Okay, basic plot: 800 years ago, Kaulder (Vin Diesel) – along with other men from his village – stormed the lair of The Witch Queen. Kaulder manages to defeat her but not before she curses him with eternal life. In present day, Kaulder is a witch hunter who works for a secret religious organisation called the Axe and Cross. The Axe and Cross polices witches, and its members maintain a truce between them and humanity. After a member – and close friend of Kaulder’s – is murdered, he begins an investigation into the death and discovers a sinister plot – several witches still loyal to The Witch Queen are planning her resurrection and the destruction of Earth.
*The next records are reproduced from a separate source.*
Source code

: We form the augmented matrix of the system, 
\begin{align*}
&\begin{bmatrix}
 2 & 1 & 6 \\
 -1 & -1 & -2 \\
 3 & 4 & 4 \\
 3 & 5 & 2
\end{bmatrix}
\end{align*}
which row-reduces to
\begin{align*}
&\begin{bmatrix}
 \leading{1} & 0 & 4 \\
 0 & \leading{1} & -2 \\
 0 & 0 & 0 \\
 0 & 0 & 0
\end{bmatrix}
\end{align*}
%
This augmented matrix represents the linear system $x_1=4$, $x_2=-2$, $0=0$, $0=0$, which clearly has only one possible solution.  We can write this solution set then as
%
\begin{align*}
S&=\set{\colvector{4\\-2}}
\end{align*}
You know what? I’m still going to call this movie disappointing because when you look at what it could have been and what it settles on being, you can’t help but feel a little let down. This movie could have been a cross between Blade and Men In Black. The idea of a religious society that polices the magical world – through a badass warrior – is a very cool one. Unfortunately this film never quite gets it together. This movie isn’t horrible, it’s just half-cooked. You constantly feel like its elements weren’t properly thought or carried out. My biggest problem with this movie was probably Vin Diesel. I like Diesel. I think he’s a charismatic and competent action star but in order for him to be successful he needs to be walking away from an explosion or driving a fast car. You can’t give him mass amounts of dialogue and expect a good outcome.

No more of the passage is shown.